I should be used to embarrassment by now. I'm a teacher, I'm a blonde, and I have weak ankles and when I drink too much caffeine, my hands shake and I drop things. Once I was proudly showing a class my new phone, only to have it slip out of my hands and nearly shatter on the floor. Only a wildly Baryshnikov-esque leap on my part saved it from becoming obsolete before its time. In another class, I taught an entire course with still-new tags hanging on my spanking new cardigan. A female student calmly walked up to me after my hour lecture and carefully peeled the tag off.
Embarrassment-- it comes with the territory. At least with mine.
And I'm not sure what to say about that, except it happens often, even on mornings when I've showered, shaved, put on adequate deodorant, fixed my hair AND eaten breakfast. It happens on mornings when I've forgotten everything. Despite my best care or carelessness, embarrassment happens, and, well, I figure the biggest favor I can pay myself is embrace it.

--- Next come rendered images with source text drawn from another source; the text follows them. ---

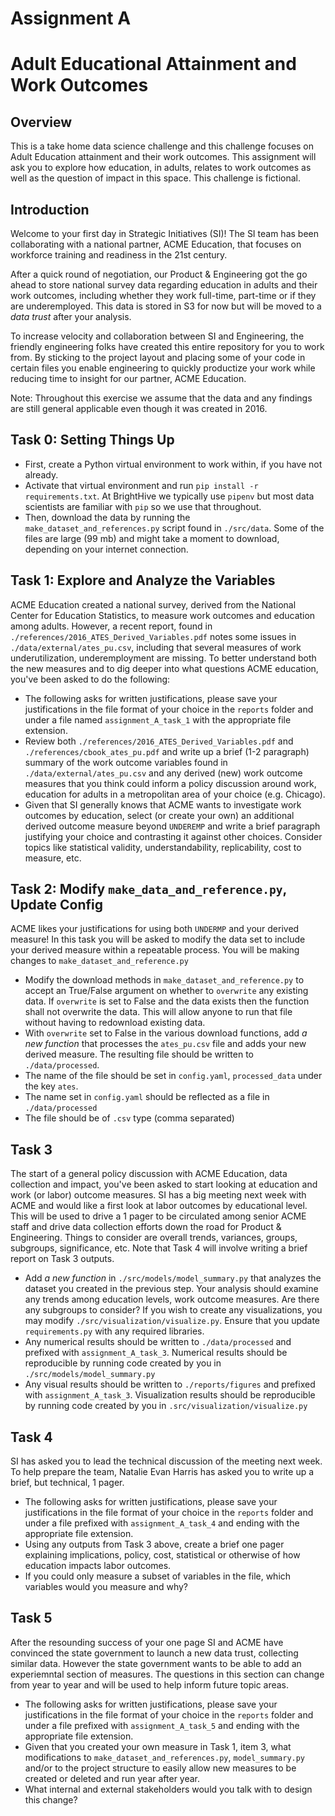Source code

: # Assignment A
# Adult Educational Attainment and Work Outcomes

## Overview
This is a take home data science challenge and this challenge focuses on Adult Education attainment and their work outcomes. This assignment will ask you to explore how education, in adults, relates to work outcomes as well as the question of impact in this space. This challenge is fictional.

## Introduction
Welcome to your first day in Strategic Initiatives (SI)! The SI team has been collaborating with a national partner, ACME Education, that focuses on workforce training and readiness in the 21st century.

After a quick round of negotiation, our Product & Engineering got the go ahead to store national survey data regarding education in adults and their work outcomes, including whether they work full-time, part-time or if they are underemployed. This data is stored in S3 for now but will be moved to a _data trust_ after your analysis.

To increase velocity and collaboration between SI and Engineering, the friendly engineering folks have created this entire repository for you to work from. By sticking to the project layout and placing some of your code in certain files you enable engineering to quickly productize your work while reducing time to insight for our partner, ACME Education.

Note: Throughout this exercise we assume that the data and any findings are still general applicable even though it was created in 2016.

## Task 0: Setting Things Up
* First, create a Python virtual environment to work within, if you have not already.
* Activate that virtual environment and run `pip install -r requirements.txt`. At BrightHive we typically use `pipenv` but most data scientists are familiar with `pip` so we use that throughout.
* Then, download the data by running the `make_dataset_and_references.py` script found in `./src/data`. Some of the files are large (99 mb) and might take a moment to download, depending on your internet connection.

## Task 1: Explore and Analyze the Variables
ACME Education created a national survey, derived from the National Center for Education Statistics, to measure work outcomes and education among adults. However, a recent report, found in `./references/2016_ATES_Derived_Variables.pdf` notes some issues in `./data/external/ates_pu.csv`, including that several measures of work underutilization, underemployment are missing. To better understand both the new measures and to dig deeper into what questions ACME education, you've been asked to do the following:

* The following asks for written justifications, please save your justifications in the file format of your choice in the `reports` folder and under a file named `assignment_A_task_1` with the appropriate file extension.
* Review both `./references/2016_ATES_Derived_Variables.pdf` and `./references/cbook_ates_pu.pdf` and write up a brief (1-2 paragraph) summary of the work outcome variables found in `./data/external/ates_pu.csv` and any derived (new) work outcome measures that you think could inform a policy discussion around work, education for adults in a metropolitan area of your choice (e.g. Chicago).
* Given that SI generally knows that ACME wants to investigate work outcomes by education, select (or create your own) an additional derived outcome measure beyond `UNDEREMP` and write a brief paragraph justifying your choice and contrasting it against other choices. Consider topics like statistical validity, understandability, replicability, cost to measure, etc.

## Task 2: Modify `make_data_and_reference.py`, Update Config
ACME likes your justifications for using both `UNDERMP` and your derived measure! In this task you will be asked to modify the data set to include your derived measure within a repeatable process. You will be making changes to `make_dataset_and_reference.py`

* Modify the download methods in `make_dataset_and_reference.py` to accept an True/False argument on whether to `overwrite` any existing data. If `overwrite` is set to False and the data exists then the function shall not overwrite the data. This will allow anyone to run that file without having to redownload existing data.
* With `overwrite` set to False in the various download functions, add _a new function_ that processes the `ates_pu.csv` file and adds your new derived measure. The resulting file should be written to `./data/processed`.
 * The name of the file should be set in `config.yaml`, `processed_data` under the key `ates`.
 * The name set in `config.yaml` should be reflected as a file in `./data/processed`
 * The file should be of `.csv` type (comma separated)

## Task 3
The start of a general policy discussion with ACME Education, data collection and impact, you've been asked to start looking at education and work (or labor) outcome measures. SI has a big meeting next week with ACME and would like a first look at labor outcomes by educational level. This will be used to drive a 1 pager to be circulated among senior ACME staff and drive data collection efforts down the road for Product & Engineering. Things to consider are overall trends, variances, groups, subgroups, significance, etc. Note that Task 4 will involve writing a brief report on Task 3 outputs.

* Add _a new function_ in `./src/models/model_summary.py` that analyzes the dataset you created in the previous step. Your analysis should examine any trends among education levels, work outcome measures. Are there any subgroups to consider? If you wish to create any visualizations, you may modify `./src/visualization/visualize.py`. Ensure that you update `requirements.py` with any required libraries.
* Any numerical results should be written to `./data/processed` and prefixed with `assignment_A_task_3`. Numerical results should be reproducible by running code created by you in `./src/models/model_summary.py` 
* Any visual results should be written to `./reports/figures` and prefixed with  `assignment_A_task_3`. Visualization results should be reproducible by running code created by you in `.src/visualization/visualize.py`

## Task 4
SI has asked you to lead the technical discussion of the meeting next week. To help prepare the team, Natalie Evan Harris has asked you to write up a brief, but technical, 1 pager.

* The following asks for written justifications, please save your justifications in the file format of your choice in the `reports` folder and under a file prefixed with `assignment_A_task_4` and ending with the appropriate file extension.
* Using any outputs from Task 3 above, create a brief one pager explaining implications, policy, cost, statistical or otherwise of how education impacts labor outcomes.
* If you could only measure a subset of variables in the file, which variables would you measure and why?

## Task 5
After the resounding success of your one page SI and ACME have convinced the state government to launch a new data trust, collecting similar data. However the state government wants to be able to add an experiemntal section of measures. The questions in this section can change from year to year and will be used to help inform future topic areas.

* The following asks for written justifications, please save your justifications in the file format of your choice in the `reports` folder and under a file prefixed with `assignment_A_task_5` and ending with the appropriate file extension.
* Given that you created your own measure in Task 1, item 3, what modifications to `make_dataset_and_references.py`, `model_summary.py` and/or to the project structure to easily allow new measures to be created or deleted and run year after year.
* What internal and external stakeholders would you talk with to design this change?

This morning, I was mortified to discover that I had misspelled nearly half of the students' names on a tutoring sign-up. The overseeing teacher raised an eye brow at me. "Were you writing this while drinking, Laura Beth?" I make a point to never drink and write. Well, okay, this time it had been coffee.
I took my seat with a flaming hot face, my neck beginning to crick.

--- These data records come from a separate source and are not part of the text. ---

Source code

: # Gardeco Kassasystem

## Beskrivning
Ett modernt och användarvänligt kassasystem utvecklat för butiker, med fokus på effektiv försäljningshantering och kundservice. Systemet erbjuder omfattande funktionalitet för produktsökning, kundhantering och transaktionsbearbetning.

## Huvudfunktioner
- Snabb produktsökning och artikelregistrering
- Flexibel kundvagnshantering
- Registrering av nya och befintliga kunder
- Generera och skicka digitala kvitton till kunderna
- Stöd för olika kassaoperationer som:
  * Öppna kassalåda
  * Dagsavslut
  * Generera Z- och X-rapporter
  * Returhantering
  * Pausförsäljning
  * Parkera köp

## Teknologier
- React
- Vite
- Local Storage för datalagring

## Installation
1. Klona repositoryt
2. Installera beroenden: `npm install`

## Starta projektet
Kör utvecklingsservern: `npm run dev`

But I looked around. Everyone else had moved on.
This must be the secret of great teachers, of great people--they move on more quickly than the rest of us. A quick hug, a quick acknowledgment to the awkwardness, and, well, moving on.
So I am, but not before I blogged about it, mulled it over, and interpreted it from every single possible aspect...sigh, okay, I'll stop now. Moving on.
But wait, better tear these tags off first.